Copy all records precisely, apart from the pictures.
Top of Data records
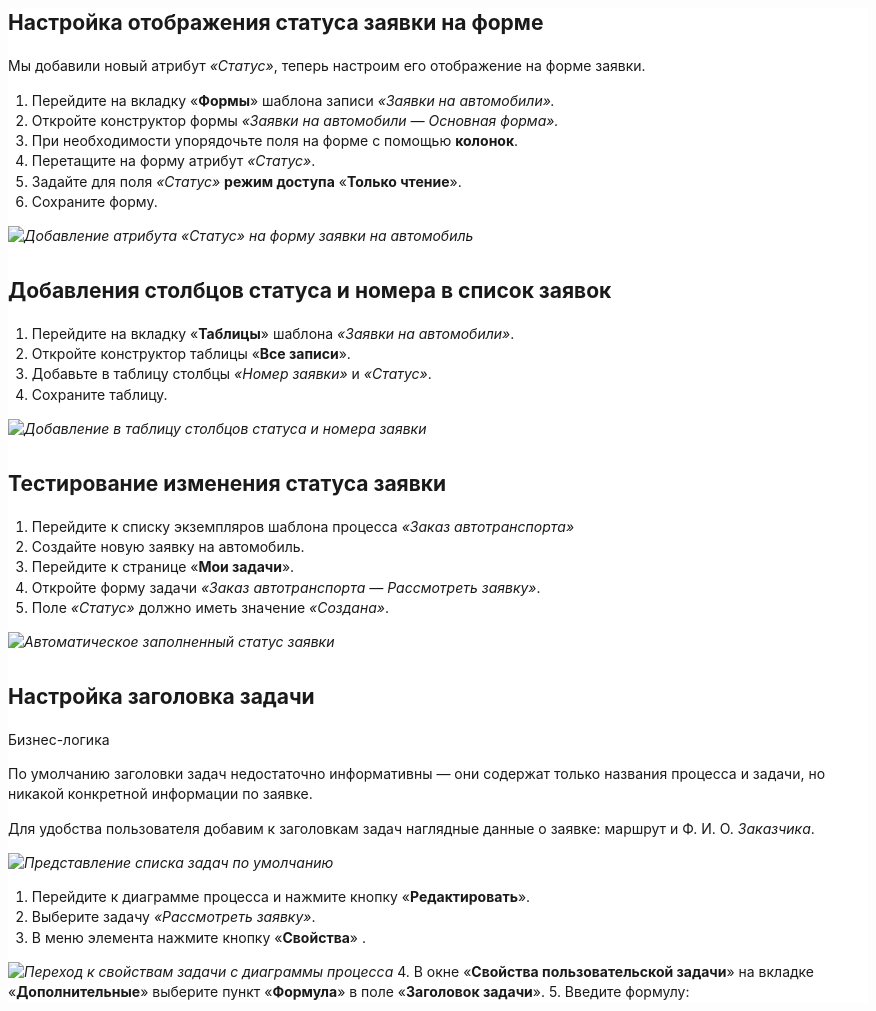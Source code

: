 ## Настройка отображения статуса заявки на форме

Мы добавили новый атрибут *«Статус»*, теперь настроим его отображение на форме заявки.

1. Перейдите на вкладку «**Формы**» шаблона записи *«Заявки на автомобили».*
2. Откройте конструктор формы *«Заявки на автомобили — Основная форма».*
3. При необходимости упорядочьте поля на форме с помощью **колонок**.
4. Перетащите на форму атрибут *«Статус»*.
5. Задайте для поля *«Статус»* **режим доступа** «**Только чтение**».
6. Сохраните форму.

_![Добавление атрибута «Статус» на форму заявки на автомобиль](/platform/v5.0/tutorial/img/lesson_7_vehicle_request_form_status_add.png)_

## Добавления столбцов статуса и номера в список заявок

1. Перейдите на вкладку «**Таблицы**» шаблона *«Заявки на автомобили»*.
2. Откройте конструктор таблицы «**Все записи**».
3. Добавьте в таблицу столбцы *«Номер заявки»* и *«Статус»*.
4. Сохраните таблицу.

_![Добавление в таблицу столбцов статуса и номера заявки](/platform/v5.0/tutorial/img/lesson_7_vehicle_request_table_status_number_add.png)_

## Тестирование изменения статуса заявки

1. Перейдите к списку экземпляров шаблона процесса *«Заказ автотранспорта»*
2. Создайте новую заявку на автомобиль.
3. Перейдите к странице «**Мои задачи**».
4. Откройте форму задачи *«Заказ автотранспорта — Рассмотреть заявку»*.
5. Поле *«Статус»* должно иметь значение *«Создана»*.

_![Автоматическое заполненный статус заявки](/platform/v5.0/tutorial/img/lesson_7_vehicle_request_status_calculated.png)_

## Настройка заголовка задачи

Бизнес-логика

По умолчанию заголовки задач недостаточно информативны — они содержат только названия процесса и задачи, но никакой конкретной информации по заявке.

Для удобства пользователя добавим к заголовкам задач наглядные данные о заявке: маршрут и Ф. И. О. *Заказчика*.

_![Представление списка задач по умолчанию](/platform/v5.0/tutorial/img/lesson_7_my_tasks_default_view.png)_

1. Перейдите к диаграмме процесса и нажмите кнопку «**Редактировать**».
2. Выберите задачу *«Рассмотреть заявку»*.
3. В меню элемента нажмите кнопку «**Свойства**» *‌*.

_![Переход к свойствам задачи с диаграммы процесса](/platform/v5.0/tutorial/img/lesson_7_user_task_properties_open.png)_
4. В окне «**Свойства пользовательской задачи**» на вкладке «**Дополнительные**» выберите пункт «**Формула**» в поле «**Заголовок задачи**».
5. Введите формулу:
Bottom of Data records
### The completed task
Source code

: ## Настройка отображения статуса заявки на форме

Мы добавили новый атрибут *«Статус»*, теперь настроим его отображение на форме заявки.

1. Перейдите на вкладку «**Формы**» шаблона записи *«Заявки на автомобили».*
2. Откройте конструктор формы *«Заявки на автомобили — Основная форма».*
3. При необходимости упорядочьте поля на форме с помощью **колонок**.
4. Перетащите на форму атрибут *«Статус»*.
5. Задайте для поля *«Статус»* **режим доступа** «**Только чтение**».
6. Сохраните форму.

_![Добавление атрибута «Статус» на форму заявки на автомобиль](/platform/v5.0/tutorial/img/lesson_7_vehicle_request_form_status_add.png)_

## Добавления столбцов статуса и номера в список заявок

1. Перейдите на вкладку «**Таблицы**» шаблона *«Заявки на автомобили»*.
2. Откройте конструктор таблицы «**Все записи**».
3. Добавьте в таблицу столбцы *«Номер заявки»* и *«Статус»*.
4. Сохраните таблицу.

_![Добавление в таблицу столбцов статуса и номера заявки](/platform/v5.0/tutorial/img/lesson_7_vehicle_request_table_status_number_add.png)_

## Тестирование изменения статуса заявки

1. Перейдите к списку экземпляров шаблона процесса *«Заказ автотранспорта»*
2. Создайте новую заявку на автомобиль.
3. Перейдите к странице «**Мои задачи**».
4. Откройте форму задачи *«Заказ автотранспорта — Рассмотреть заявку»*.
5. Поле *«Статус»* должно иметь значение *«Создана»*.

_![Автоматическое заполненный статус заявки](/platform/v5.0/tutorial/img/lesson_7_vehicle_request_status_calculated.png)_

## Настройка заголовка задачи

Бизнес-логика

По умолчанию заголовки задач недостаточно информативны — они содержат только названия процесса и задачи, но никакой конкретной информации по заявке.

Для удобства пользователя добавим к заголовкам задач наглядные данные о заявке: маршрут и Ф. И. О. *Заказчика*.

_![Представление списка задач по умолчанию](/platform/v5.0/tutorial/img/lesson_7_my_tasks_default_view.png)_

1. Перейдите к диаграмме процесса и нажмите кнопку «**Редактировать**».
2. Выберите задачу *«Рассмотреть заявку»*.
3. В меню элемента нажмите кнопку «**Свойства**» *‌*.

_![Переход к свойствам задачи с диаграммы процесса](/platform/v5.0/tutorial/img/lesson_7_user_task_properties_open.png)_
4. В окне «**Свойства пользовательской задачи**» на вкладке «**Дополнительные**» выберите пункт «**Формула**» в поле «**Заголовок задачи**».
5. Введите формулу:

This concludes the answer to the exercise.